#### WHAT YOU SHOULD DO:
Only the lines below between the one holding "Microsoft.Extensions.Configuration.Binder" and the one holding "- AWS CDK v2", inclusive, are to be reproduced word for word; the pictures are to be left out.

*** DATA SHOWN ***

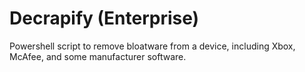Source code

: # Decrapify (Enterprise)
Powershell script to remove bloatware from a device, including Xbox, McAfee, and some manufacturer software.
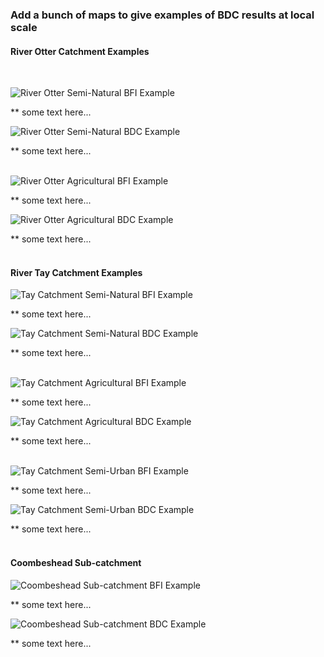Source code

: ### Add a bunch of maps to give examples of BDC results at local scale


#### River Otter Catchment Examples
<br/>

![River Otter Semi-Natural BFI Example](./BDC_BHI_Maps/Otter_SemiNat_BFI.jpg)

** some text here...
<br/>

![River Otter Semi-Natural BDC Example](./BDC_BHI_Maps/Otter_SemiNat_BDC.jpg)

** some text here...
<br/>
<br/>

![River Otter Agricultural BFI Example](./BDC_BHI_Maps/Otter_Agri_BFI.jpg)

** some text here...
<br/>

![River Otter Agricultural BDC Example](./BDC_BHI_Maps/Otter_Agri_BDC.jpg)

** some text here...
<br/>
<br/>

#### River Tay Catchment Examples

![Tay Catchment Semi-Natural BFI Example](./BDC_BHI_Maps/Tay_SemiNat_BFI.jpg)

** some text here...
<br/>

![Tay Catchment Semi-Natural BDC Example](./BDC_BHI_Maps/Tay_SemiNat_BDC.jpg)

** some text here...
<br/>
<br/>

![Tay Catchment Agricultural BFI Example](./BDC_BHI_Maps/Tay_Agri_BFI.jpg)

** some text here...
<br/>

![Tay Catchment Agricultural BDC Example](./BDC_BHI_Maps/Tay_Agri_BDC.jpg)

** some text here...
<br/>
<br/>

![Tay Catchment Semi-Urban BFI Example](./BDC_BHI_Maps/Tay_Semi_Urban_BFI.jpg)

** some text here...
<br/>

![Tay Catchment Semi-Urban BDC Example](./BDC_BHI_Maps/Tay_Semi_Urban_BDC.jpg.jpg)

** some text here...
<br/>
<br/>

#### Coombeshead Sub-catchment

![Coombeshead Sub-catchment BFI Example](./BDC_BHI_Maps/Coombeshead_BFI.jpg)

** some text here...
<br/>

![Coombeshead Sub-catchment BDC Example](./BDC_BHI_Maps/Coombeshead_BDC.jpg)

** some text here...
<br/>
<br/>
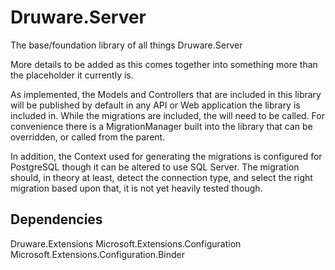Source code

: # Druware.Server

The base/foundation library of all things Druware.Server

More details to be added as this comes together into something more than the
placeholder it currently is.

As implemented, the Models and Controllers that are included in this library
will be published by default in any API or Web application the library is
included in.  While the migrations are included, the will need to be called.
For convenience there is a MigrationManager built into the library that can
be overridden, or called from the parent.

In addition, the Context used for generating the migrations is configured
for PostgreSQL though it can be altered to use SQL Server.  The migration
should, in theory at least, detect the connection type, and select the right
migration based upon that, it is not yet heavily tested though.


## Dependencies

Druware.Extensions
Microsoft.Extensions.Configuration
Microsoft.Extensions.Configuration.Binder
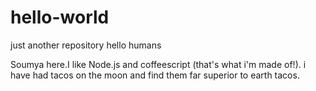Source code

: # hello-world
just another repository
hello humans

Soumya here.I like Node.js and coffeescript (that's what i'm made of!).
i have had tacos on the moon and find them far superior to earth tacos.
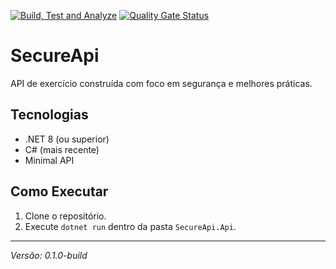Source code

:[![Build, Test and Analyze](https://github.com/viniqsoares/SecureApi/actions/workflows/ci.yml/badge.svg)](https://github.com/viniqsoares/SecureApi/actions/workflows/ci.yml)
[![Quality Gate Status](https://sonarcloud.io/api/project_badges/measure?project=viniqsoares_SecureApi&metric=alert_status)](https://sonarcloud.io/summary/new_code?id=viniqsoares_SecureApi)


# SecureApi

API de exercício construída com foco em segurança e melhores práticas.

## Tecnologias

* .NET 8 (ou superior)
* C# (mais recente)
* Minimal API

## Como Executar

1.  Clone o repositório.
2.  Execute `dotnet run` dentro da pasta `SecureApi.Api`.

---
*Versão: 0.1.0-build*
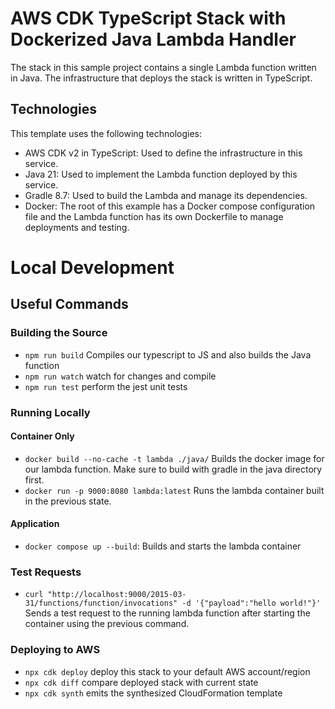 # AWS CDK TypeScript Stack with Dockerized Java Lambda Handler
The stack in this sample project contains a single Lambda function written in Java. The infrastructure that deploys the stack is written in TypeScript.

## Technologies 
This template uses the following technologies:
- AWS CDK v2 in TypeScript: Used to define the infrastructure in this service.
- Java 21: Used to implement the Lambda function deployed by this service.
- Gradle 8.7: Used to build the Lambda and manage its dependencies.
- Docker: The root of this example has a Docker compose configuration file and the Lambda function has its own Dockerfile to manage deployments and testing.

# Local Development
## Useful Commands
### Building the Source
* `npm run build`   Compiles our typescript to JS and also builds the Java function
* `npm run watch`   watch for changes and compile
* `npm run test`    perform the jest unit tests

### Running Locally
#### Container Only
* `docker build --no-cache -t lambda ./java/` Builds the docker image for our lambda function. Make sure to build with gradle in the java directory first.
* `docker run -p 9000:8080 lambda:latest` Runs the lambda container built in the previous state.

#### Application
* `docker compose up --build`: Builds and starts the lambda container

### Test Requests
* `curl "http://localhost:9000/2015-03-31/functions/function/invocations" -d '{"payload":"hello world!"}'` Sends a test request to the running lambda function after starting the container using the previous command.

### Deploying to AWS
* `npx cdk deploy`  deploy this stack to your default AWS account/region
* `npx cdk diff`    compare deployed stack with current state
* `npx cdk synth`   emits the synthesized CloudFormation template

*** End of DATA SHOWN ***

#### RESULT BELOW:
Microsoft.Extensions.Configuration.Binder
Source code

: # hello-world
just another repository
hello humans

Soumya here.I like Node.js and coffeescript (that's what i'm made of!).
i have had tacos on the moon and find them far superior to earth tacos.
Source code

:[![Build, Test and Analyze](https://github.com/viniqsoares/SecureApi/actions/workflows/ci.yml/badge.svg)](https://github.com/viniqsoares/SecureApi/actions/workflows/ci.yml)
[![Quality Gate Status](https://sonarcloud.io/api/project_badges/measure?project=viniqsoares_SecureApi&metric=alert_status)](https://sonarcloud.io/summary/new_code?id=viniqsoares_SecureApi)


# SecureApi

API de exercício construída com foco em segurança e melhores práticas.

## Tecnologias

* .NET 8 (ou superior)
* C# (mais recente)
* Minimal API

## Como Executar

1.  Clone o repositório.
2.  Execute `dotnet run` dentro da pasta `SecureApi.Api`.

---
*Versão: 0.1.0-build*
 # AWS CDK TypeScript Stack with Dockerized Java Lambda Handler
The stack in this sample project contains a single Lambda function written in Java. The infrastructure that deploys the stack is written in TypeScript.

## Technologies 
This template uses the following technologies:
- AWS CDK v2 in TypeScript: Used to define the infrastructure in this service.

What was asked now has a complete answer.